▸ **WHAT THIS TASK INVOLVES**:
Your job is to copy the lines from the material that include "ファイアウォール設定".

▸ **PROVIDED RECORDS**:
Content starts

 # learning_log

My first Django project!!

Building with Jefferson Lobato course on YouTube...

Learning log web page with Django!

Content ends
Content starts

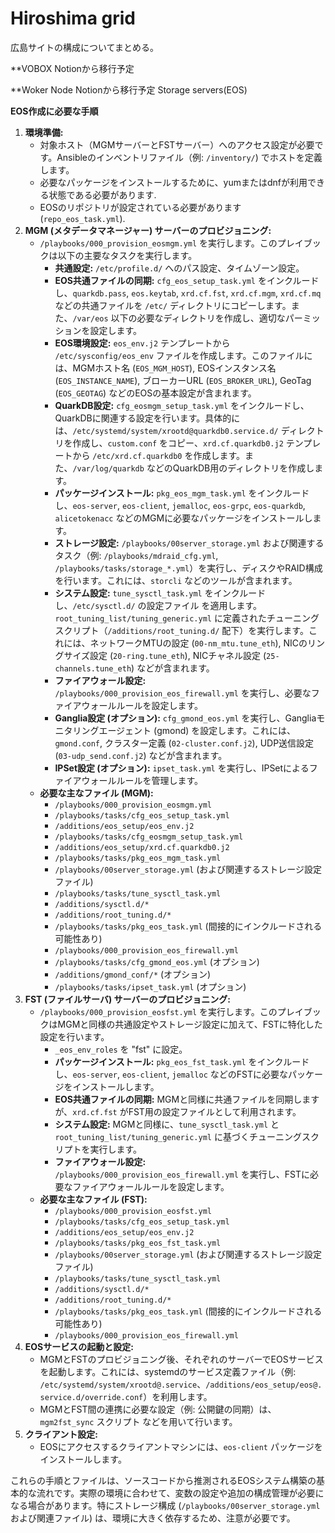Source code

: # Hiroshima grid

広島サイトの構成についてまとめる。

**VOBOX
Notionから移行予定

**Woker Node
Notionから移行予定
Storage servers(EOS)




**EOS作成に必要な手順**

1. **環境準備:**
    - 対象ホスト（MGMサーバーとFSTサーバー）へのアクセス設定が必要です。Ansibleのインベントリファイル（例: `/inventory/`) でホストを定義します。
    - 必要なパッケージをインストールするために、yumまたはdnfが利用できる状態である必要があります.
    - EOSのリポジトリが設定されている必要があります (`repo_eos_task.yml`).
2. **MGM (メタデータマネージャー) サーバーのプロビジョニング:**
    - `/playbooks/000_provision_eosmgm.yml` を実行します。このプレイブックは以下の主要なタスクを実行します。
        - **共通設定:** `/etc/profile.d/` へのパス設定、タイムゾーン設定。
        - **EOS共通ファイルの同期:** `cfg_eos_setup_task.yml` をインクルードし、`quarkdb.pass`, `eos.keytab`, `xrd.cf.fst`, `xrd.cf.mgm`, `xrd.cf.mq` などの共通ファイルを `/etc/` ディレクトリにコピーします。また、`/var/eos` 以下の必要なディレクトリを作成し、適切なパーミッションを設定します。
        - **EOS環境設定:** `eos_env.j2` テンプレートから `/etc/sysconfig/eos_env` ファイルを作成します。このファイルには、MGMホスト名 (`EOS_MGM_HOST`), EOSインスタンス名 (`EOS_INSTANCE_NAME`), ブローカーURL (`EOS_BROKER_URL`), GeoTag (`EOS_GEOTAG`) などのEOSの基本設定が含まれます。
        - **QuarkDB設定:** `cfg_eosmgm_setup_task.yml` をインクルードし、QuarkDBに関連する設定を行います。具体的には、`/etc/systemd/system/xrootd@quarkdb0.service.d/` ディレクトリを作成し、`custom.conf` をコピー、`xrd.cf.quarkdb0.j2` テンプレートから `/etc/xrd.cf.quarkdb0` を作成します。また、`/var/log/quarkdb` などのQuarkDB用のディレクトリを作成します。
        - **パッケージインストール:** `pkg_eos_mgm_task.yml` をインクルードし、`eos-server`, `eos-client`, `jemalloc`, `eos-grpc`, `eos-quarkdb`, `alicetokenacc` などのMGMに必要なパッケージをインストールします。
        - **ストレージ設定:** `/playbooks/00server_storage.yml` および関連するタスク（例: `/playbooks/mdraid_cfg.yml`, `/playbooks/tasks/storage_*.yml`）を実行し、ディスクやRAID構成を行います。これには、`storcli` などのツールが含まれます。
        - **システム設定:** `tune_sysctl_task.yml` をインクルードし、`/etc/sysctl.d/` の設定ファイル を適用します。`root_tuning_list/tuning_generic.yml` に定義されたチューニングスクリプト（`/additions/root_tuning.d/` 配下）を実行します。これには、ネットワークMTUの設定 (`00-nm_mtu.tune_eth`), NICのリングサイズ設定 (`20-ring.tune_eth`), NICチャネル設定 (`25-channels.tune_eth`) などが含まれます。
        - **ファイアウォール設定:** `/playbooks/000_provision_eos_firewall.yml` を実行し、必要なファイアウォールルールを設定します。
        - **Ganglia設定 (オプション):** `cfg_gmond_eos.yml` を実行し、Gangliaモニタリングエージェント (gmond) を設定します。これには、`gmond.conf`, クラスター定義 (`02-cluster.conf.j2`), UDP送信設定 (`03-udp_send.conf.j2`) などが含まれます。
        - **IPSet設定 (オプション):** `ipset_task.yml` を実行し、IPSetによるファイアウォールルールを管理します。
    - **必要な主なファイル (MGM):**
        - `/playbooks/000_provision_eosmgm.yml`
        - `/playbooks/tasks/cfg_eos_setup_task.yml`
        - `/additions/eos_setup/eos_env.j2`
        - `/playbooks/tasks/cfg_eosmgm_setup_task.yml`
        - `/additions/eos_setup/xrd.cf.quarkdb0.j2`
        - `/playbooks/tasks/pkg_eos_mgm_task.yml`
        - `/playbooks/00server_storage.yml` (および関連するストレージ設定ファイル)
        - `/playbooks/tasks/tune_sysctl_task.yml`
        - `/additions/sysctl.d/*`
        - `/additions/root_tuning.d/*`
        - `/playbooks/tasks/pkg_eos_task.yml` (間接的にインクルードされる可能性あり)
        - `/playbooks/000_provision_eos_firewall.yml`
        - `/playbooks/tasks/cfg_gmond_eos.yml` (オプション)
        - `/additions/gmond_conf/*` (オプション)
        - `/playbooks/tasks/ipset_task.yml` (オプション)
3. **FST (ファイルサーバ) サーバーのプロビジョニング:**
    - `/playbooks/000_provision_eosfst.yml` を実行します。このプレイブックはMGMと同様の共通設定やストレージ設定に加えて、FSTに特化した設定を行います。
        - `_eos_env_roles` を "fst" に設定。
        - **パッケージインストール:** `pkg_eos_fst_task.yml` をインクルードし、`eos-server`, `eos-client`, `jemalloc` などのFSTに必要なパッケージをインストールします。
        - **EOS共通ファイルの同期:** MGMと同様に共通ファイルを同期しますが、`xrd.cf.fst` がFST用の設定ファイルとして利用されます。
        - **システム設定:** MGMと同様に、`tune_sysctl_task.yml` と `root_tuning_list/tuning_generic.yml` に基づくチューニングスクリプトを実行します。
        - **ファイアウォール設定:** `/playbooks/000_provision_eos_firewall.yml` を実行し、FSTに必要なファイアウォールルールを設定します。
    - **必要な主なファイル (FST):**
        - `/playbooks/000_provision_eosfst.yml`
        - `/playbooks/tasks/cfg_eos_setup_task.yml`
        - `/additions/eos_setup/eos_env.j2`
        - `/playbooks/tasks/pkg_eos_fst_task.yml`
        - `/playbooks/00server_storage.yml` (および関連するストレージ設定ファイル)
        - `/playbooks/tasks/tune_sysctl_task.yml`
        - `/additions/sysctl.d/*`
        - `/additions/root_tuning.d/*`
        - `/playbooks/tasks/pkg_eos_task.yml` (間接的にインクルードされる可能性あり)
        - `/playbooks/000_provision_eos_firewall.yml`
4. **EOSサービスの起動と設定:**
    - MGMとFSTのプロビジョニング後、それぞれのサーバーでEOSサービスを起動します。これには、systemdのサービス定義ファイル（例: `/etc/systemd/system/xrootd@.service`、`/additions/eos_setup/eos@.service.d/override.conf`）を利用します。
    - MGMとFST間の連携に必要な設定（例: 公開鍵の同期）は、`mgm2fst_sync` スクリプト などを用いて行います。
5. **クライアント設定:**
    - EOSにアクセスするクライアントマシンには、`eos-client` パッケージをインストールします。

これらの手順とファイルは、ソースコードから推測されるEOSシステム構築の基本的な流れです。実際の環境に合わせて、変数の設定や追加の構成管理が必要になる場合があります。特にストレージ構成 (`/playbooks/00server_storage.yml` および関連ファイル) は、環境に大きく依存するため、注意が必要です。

Content ends
Content starts

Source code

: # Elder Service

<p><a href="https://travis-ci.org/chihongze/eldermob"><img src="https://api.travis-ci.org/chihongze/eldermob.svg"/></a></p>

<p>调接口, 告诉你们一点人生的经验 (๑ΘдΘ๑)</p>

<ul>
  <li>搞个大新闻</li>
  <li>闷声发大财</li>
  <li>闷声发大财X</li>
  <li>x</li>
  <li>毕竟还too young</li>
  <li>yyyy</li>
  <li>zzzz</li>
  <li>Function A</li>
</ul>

Content ends

▸ **SOLUTION TO THE EXERCISE**:
        - **ファイアウォール設定:** `/playbooks/000_provision_eos_firewall.yml` を実行し、必要なファイアウォールルールを設定します。
        - **ファイアウォール設定:** `/playbooks/000_provision_eos_firewall.yml` を実行し、FSTに必要なファイアウォールルールを設定します。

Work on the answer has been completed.